The World Food Programme (WFP) calls for unimpeded access to all areas blighted by food insecurity in war-torn Sudan – and for support to be provided to Chad. This concerns African Masalits who are fleeing ethnic cleansing and massacres by Arab Muslim militias allied to the Rapid Support Forces (RSF).

AFP reports, “The war between army chief Abdel Fattah Burhan and his former deputy, Mohamed Hamdan Dagalo, has since April last year killed tens of thousands, destroyed infrastructure and crippled the economy.”

Of the 730,000 children suffering from severe malnutrition, nearly 250,000 are in the Darfur region.

The Guardian reports, “The violence in El Geneina and Ardamata has drawn parallels with the genocide of the mid-2000s, when Kalashnikov-wielding Arab militias called the Janjaweed crushed a rebellion by African groups in Darfur, killing an estimated 300,000. The RSF emerged out of the Janjaweed.”

Josep Borrell (European Union chief diplomat) said, “These latest atrocities are seemingly part of a wide ethnic-cleansing campaign conducted by the RSF with the aim to eradicate the non-Arab Masalit community from West Darfur.”

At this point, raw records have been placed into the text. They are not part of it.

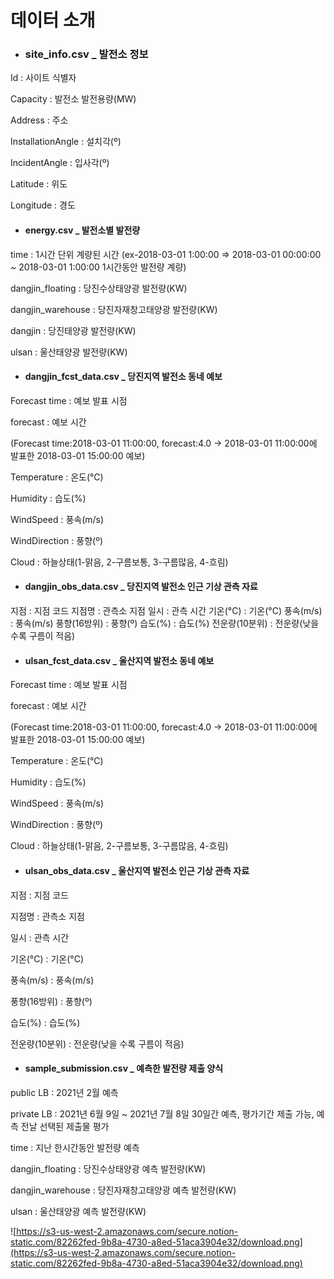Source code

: # 데이터 소개

- ### site_info.csv _ 발전소 정보

Id : 사이트 식별자

Capacity : 발전소 발전용량(MW)

Address : 주소

InstallationAngle : 설치각(º)

IncidentAngle : 입사각(º)

Latitude : 위도

Longitude : 경도

- #### energy.csv _ 발전소별 발전량

time : 1시간 단위 계량된 시간 (ex-2018-03-01 1:00:00 => 2018-03-01 00:00:00 ~ 2018-03-01 1:00:00 1시간동안 발전량 계량)

dangjin_floating : 당진수상태양광 발전량(KW)

dangjin_warehouse : 당진자재창고태양광 발전량(KW)

dangjin : 당진태양광 발전량(KW)

ulsan : 울산태양광 발전량(KW)

- #### dangjin_fcst_data.csv _ 당진지역 발전소 동네 예보

Forecast time : 예보 발표 시점

forecast : 예보 시간 

(Forecast time:2018-03-01 11:00:00, forecast:4.0 → 2018-03-01 11:00:00에 발표한 2018-03-01 15:00:00 예보)

Temperature : 온도(℃)

Humidity : 습도(%)

WindSpeed : 풍속(m/s)

WindDirection : 풍향(º)

Cloud : 하늘상태(1-맑음, 2-구름보통, 3-구름많음, 4-흐림)

- #### dangjin_obs_data.csv _ 당진지역 발전소 인근 기상 관측 자료

지점 : 지점 코드
지점명 : 관측소 지점
일시 : 관측 시간
기온(°C) : 기온(°C)
풍속(m/s) : 풍속(m/s)
풍향(16방위) : 풍향(º)
습도(%) : 습도(%)
전운량(10분위) : 전운량(낮을 수록 구름이 적음)

- #### ulsan_fcst_data.csv _ 울산지역 발전소 동네 예보

Forecast time : 예보 발표 시점

forecast : 예보 시간 

(Forecast time:2018-03-01 11:00:00, forecast:4.0 → 2018-03-01 11:00:00에 발표한 2018-03-01 15:00:00 예보)

Temperature : 온도(℃)

Humidity : 습도(%)

WindSpeed : 풍속(m/s)

WindDirection : 풍향(º)

Cloud : 하늘상태(1-맑음, 2-구름보통, 3-구름많음, 4-흐림)

- #### ulsan_obs_data.csv _ 울산지역 발전소 인근 기상 관측 자료

지점 : 지점 코드

지점명 : 관측소 지점

일시 : 관측 시간

기온(°C) : 기온(°C)

풍속(m/s) : 풍속(m/s)

풍향(16방위) : 풍향(º)

습도(%) : 습도(%)

전운량(10분위) : 전운량(낮을 수록 구름이 적음)

- #### sample_submission.csv _ 예측한 발전량 제출 양식

public LB : 2021년 2월 예측

private LB : 2021년 6월 9일 ~ 2021년 7월 8일 30일간 예측, 평가기간 제출 가능, 예측 전날 선택된 제출물 평가

time : 지난 한시간동안 발전량 예측

dangjin_floating : 당진수상태양광 예측 발전량(KW)

dangjin_warehouse : 당진자재창고태양광 예측 발전량(KW)

ulsan : 울산태양광 예측 발전량(KW)

![https://s3-us-west-2.amazonaws.com/secure.notion-static.com/82262fed-9b8a-4730-a8ed-51aca3904e32/download.png](https://s3-us-west-2.amazonaws.com/secure.notion-static.com/82262fed-9b8a-4730-a8ed-51aca3904e32/download.png)
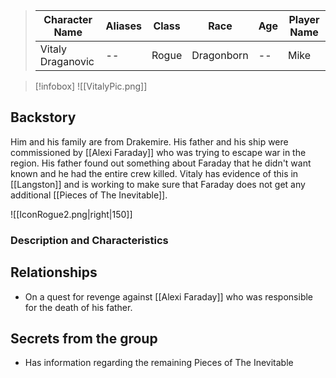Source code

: 
>  Character Name | Aliases | Class | Race |Age |Player Name |
>  -- | -- | -- | -- | -- |--|
> Vitaly Draganovic |--|Rogue|Dragonborn|--|Mike|

> [!infobox]
> ![[VitalyPic.png]]
## Backstory
Him and his family are from Drakemire. His father and his ship were commissioned by [[Alexi Faraday]] who was trying to escape war in the region. His father found out something about Faraday that he didn't want known and he had the entire crew killed. Vitaly has evidence of this in [[Langston]] and is working to make sure that Faraday does not get any additional [[Pieces of The Inevitable]].

![[IconRogue2.png|right|150]]

### Description and Characteristics


## Relationships
- On a quest for revenge against [[Alexi Faraday]] who was responsible for the death of his father.

## Secrets from the group
- Has information regarding the remaining Pieces of The Inevitable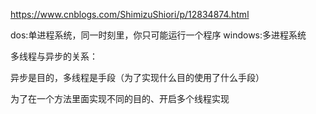 ﻿https://www.cnblogs.com/ShimizuShiori/p/12834874.html

dos:单进程系统，同一时刻里，你只可能运行一个程序
windows:多进程系统


多线程与异步的关系：

异步是目的，多线程是手段（为了实现什么目的使用了什么手段）

为了在一个方法里面实现不同的目的、开启多个线程实现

Martin Griffiths (U.N. Humanitarian Chief) said, “Almost 5 million people could slip into catastrophic food insecurity in some parts of the country in the coming months.”

Jill Lawler (UNICEF – Emergency Chief in Sudan) said, “The scale and magnitude of needs for children across the country are simply staggering…(the military conflict) is pushing the country towards a famine.”

UN News reports, “The senior UNICEF officer also described how women and girls who had been raped in the first months of war were now delivering babies. Some had been abandoned to the care of hospital staff, who had built a nursery near the delivery ward…”


Wealthy Muslim Gulf nations need to step up and start to take in millions of Sudanese. It is known that slavery only ended in the land of Mecca in the 1960s – and with ethnic massacres in Darfur by Arab militias against African Masalits (and Arab Muslims branding Africans on the face in Libya) then racism persists throughout the Arab Muslim world – along with religious discrimination.

However, from a geopolitical and religious point of view, Gulf nations are near Sudan. Gulf nations are also wealthy and have greater infrastructures. Therefore, while images show millions of Muslims performing their religious pilgrimage to Mecca – and with Gulf nations buying football clubs and real estate for billions of dollars all the time – it is shocking that they don’t provide regional refugees with citizenship (European nations to Canada do more).

At the moment, 18 million people need humanitarian aid in Sudan – with vast numbers being children.

Several Peace talks have failed.

Hence, it is incumbent on Gulf nations to take in millions of refugees and ease the burden on Chad and South Sudan. Also, regional African nations, Gulf powers, and the international community must put greater pressure on both warring sides.